A National Institute of Standards and Technology (NIST) advisory board is urging the agency to scale and implement support for its national cyber vulnerability database to protect national security interests.
In a letter sent last month to NIST Director Laurie Locascio, the agency’s Information Security and Privacy Advisory Board (ISPAB) expressed concern that NIST’s National Vulnerability Database (NVD) is not “current and accurate” after the agency scaled the program back earlier this year.
The NVD is the official Federal data source for product vulnerabilities, their effects, severity, and remediation. The NVD is used by IT end user organizations, product and online service developers, and cybersecurity organizations across the world, according to the ISPAB.
The board warned that product vulnerabilities are likely to escalate, driven by the deployment of artificial intelligence and machine learning (AI/ML) technologies aimed at uncovering new weaknesses, with China also intensifying efforts to exploit these security gaps.
“The Board is concerned that US national security interests are challenged when the United States does not have a current and accurate record of vulnerabilities impacting United States critical infrastructure and consumers alike,” the letter states.
Last year NIST reported an all-time high of 33,137 common vulnerabilities and exposures (CVE) disclosures, a marked 318 percent increase from NVD’s launch in 2005, according to Flashpoint. At the time of writing, NVD has received 33,316 CVE reports so far this year.
After the program scaled back to reshuffle and reprioritize its efforts earlier this year NIST implemented some changes to NVD, including increasing the number of CVE Naming Authorities (CNAs) – which create NVD entries. It also increased aide by additional government and contractor staff at NIST, with “complimentary efforts” by the Cybersecurity and Infrastructure Security Agency (CISA).

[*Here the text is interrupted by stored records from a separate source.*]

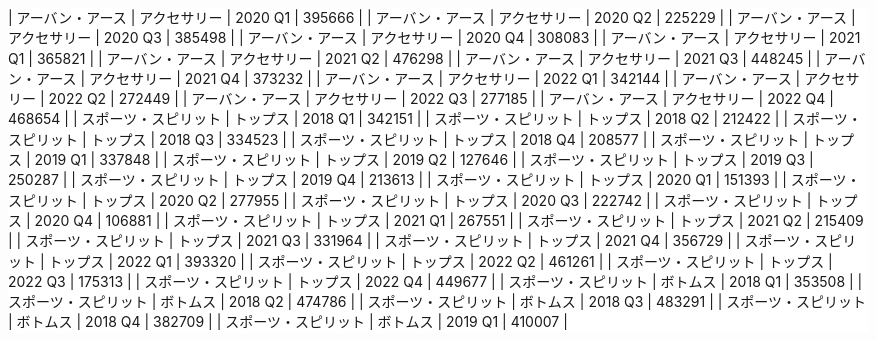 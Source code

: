 | アーバン・アース         | アクセサリー | 2020 Q1 | 395666 |
| アーバン・アース         | アクセサリー | 2020 Q2 | 225229 |
| アーバン・アース         | アクセサリー | 2020 Q3 | 385498 |
| アーバン・アース         | アクセサリー | 2020 Q4 | 308083 |
| アーバン・アース         | アクセサリー | 2021 Q1 | 365821 |
| アーバン・アース         | アクセサリー | 2021 Q2 | 476298 |
| アーバン・アース         | アクセサリー | 2021 Q3 | 448245 |
| アーバン・アース         | アクセサリー | 2021 Q4 | 373232 |
| アーバン・アース         | アクセサリー | 2022 Q1 | 342144 |
| アーバン・アース         | アクセサリー | 2022 Q2 | 272449 |
| アーバン・アース         | アクセサリー | 2022 Q3 | 277185 |
| アーバン・アース         | アクセサリー | 2022 Q4 | 468654 |
| スポーツ・スピリット     | トップス     | 2018 Q1 | 342151 |
| スポーツ・スピリット     | トップス     | 2018 Q2 | 212422 |
| スポーツ・スピリット     | トップス     | 2018 Q3 | 334523 |
| スポーツ・スピリット     | トップス     | 2018 Q4 | 208577 |
| スポーツ・スピリット     | トップス     | 2019 Q1 | 337848 |
| スポーツ・スピリット     | トップス     | 2019 Q2 | 127646 |
| スポーツ・スピリット     | トップス     | 2019 Q3 | 250287 |
| スポーツ・スピリット     | トップス     | 2019 Q4 | 213613 |
| スポーツ・スピリット     | トップス     | 2020 Q1 | 151393 |
| スポーツ・スピリット     | トップス     | 2020 Q2 | 277955 |
| スポーツ・スピリット     | トップス     | 2020 Q3 | 222742 |
| スポーツ・スピリット     | トップス     | 2020 Q4 | 106881 |
| スポーツ・スピリット     | トップス     | 2021 Q1 | 267551 |
| スポーツ・スピリット     | トップス     | 2021 Q2 | 215409 |
| スポーツ・スピリット     | トップス     | 2021 Q3 | 331964 |
| スポーツ・スピリット     | トップス     | 2021 Q4 | 356729 |
| スポーツ・スピリット     | トップス     | 2022 Q1 | 393320 |
| スポーツ・スピリット     | トップス     | 2022 Q2 | 461261 |
| スポーツ・スピリット     | トップス     | 2022 Q3 | 175313 |
| スポーツ・スピリット     | トップス     | 2022 Q4 | 449677 |
| スポーツ・スピリット     | ボトムス     | 2018 Q1 | 353508 |
| スポーツ・スピリット     | ボトムス     | 2018 Q2 | 474786 |
| スポーツ・スピリット     | ボトムス     | 2018 Q3 | 483291 |
| スポーツ・スピリット     | ボトムス     | 2018 Q4 | 382709 |
| スポーツ・スピリット     | ボトムス     | 2019 Q1 | 410007 |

Additional efforts should be made to improve the NVD’s operations, the ISPAB said in its letter.
“The government must still exercise control to assure the completeness and accuracy of CNA-contributed information. Automation and perhaps the use of AI/ML to make this assurance scalable may be an effective option,” the letter said.
Recommendations the board provided include the continued supply of resources between NIST and CISA to support the NVD; establishing effective selection and quality assurance processes for CNA-contributed NVD entries, including training for CNAs; researching and testing automation for NVD quality assurance processes; and researching and engaging with the CNA community to anticipate future changes and impacts that NVD may undergo.
The letter noted that ISPAB will “continue to track the status of efforts on NVD” and will share future observations and recommendations with NIST.